Presently, there are 4 phases that a drug must go through in order to gain FDA approval.

  • Phase I. These are smaller (20-80 participants), clinical trials which determine a drug’s safety and pharmacologic properties among healthy volunteers.
  • Phase II. This phase tests a drug’s efficacy and optimal dosage. Typically 100-300 individuals are enrolled and these volunteers have the disease which the drug is supposed to treat.
  • Phase III. The third phase is very similar to phase 2, except that the study is much larger. Often there are over 1000 participants in these trials. A drug can receive approval from the FDA if Phase III proves successful.
  • Phase IV. This is the least formal stage. It involves post-market surveillance. Often the FDA will request that the pharmaceutical company conducts a study to determine the long term safety of the drug.

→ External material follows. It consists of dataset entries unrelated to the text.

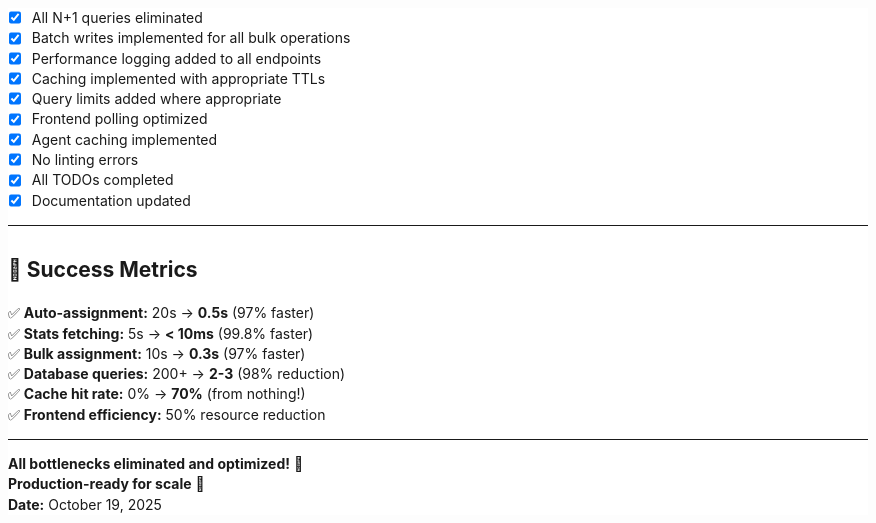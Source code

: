 - [x] All N+1 queries eliminated
- [x] Batch writes implemented for all bulk operations
- [x] Performance logging added to all endpoints
- [x] Caching implemented with appropriate TTLs
- [x] Query limits added where appropriate
- [x] Frontend polling optimized
- [x] Agent caching implemented
- [x] No linting errors
- [x] All TODOs completed
- [x] Documentation updated

---

## 🎉 Success Metrics

✅ **Auto-assignment:** 20s → **0.5s** (97% faster)  
✅ **Stats fetching:** 5s → **< 10ms** (99.8% faster)  
✅ **Bulk assignment:** 10s → **0.3s** (97% faster)  
✅ **Database queries:** 200+ → **2-3** (98% reduction)  
✅ **Cache hit rate:** 0% → **70%** (from nothing!)  
✅ **Frontend efficiency:** 50% resource reduction  

---

**All bottlenecks eliminated and optimized!** 🎯  
**Production-ready for scale** 🚀  
**Date:** October 19, 2025


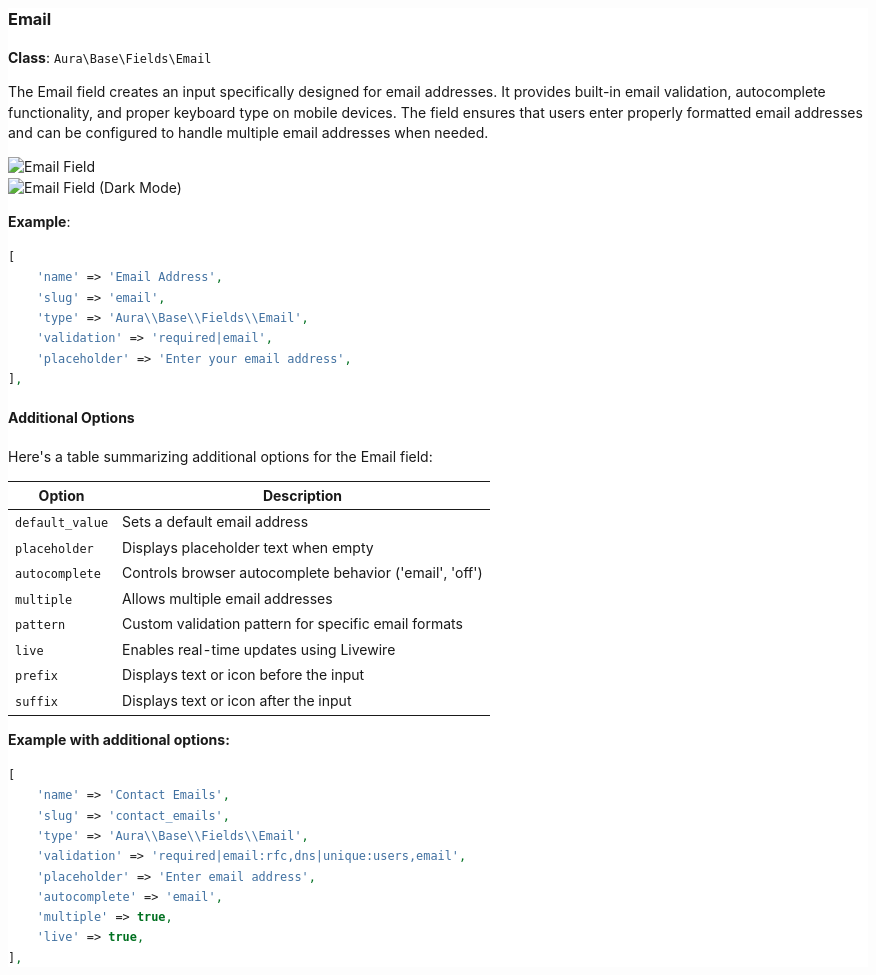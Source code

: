 <a name="email"></a>
### Email

**Class**: `Aura\Base\Fields\Email`

The Email field creates an input specifically designed for email addresses. It provides built-in email validation, autocomplete functionality, and proper keyboard type on mobile devices. The field ensures that users enter properly formatted email addresses and can be configured to handle multiple email addresses when needed.

<div class="dark:hidden">
<img src="/images/Fields/Email.png" alt="Email Field" style="max-width: 600px;">
</div>

<div class="hidden dark:block">
<img src="/images/Fields/Email_dark.png" alt="Email Field (Dark Mode)" style="max-width: 600px;">
</div>

**Example**:

```php
[
    'name' => 'Email Address',
    'slug' => 'email',
    'type' => 'Aura\\Base\\Fields\\Email',
    'validation' => 'required|email',
    'placeholder' => 'Enter your email address',
],
```

#### Additional Options

Here's a table summarizing additional options for the Email field:

| Option | Description |
|--------|-------------|
| `default_value` | Sets a default email address |
| `placeholder` | Displays placeholder text when empty |
| `autocomplete` | Controls browser autocomplete behavior ('email', 'off') |
| `multiple` | Allows multiple email addresses |
| `pattern` | Custom validation pattern for specific email formats |
| `live` | Enables real-time updates using Livewire |
| `prefix` | Displays text or icon before the input |
| `suffix` | Displays text or icon after the input |

**Example with additional options:**

```php
[
    'name' => 'Contact Emails',
    'slug' => 'contact_emails',
    'type' => 'Aura\\Base\\Fields\\Email',
    'validation' => 'required|email:rfc,dns|unique:users,email',
    'placeholder' => 'Enter email address',
    'autocomplete' => 'email',
    'multiple' => true,
    'live' => true,
],
```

A paper by Philipson and Sun (2007) looks at whether having the FDA and product liability is an efficient use of societal resources. If the FDA approves a drug as safe, then why would there be product liability? The chance of an enormous lawsuit will only lead to higher drug prices as companies have to find a way to fund lawyers and damage awarded during lawsuits. “For example, firms seldom do more clinical testing than what the FDA requires, which suggests that at least for this investment in safety, product liability may sometimes duplicate the role of the FDA.” If the drug companies will not preform more clinical trials, having a product liability system will only add the cost of drugs.

One issue not taken into account is one of fairness. If an individual is harmed by an unsafe drug, without a product liability system they will not be compensated. Further, if we believe that individuals harmed by the drug have more medical expenses (from drug complications) and thus lower income, it is possible that an efficiency argument could be made by which product liability redistributes income from those with lower marginal utility of income to those with higher marginal utilities of income. Since I am not in favor of having the courts decide cases based on issues of income inequality, I think the fairness is the most compelling argument for a product liability system.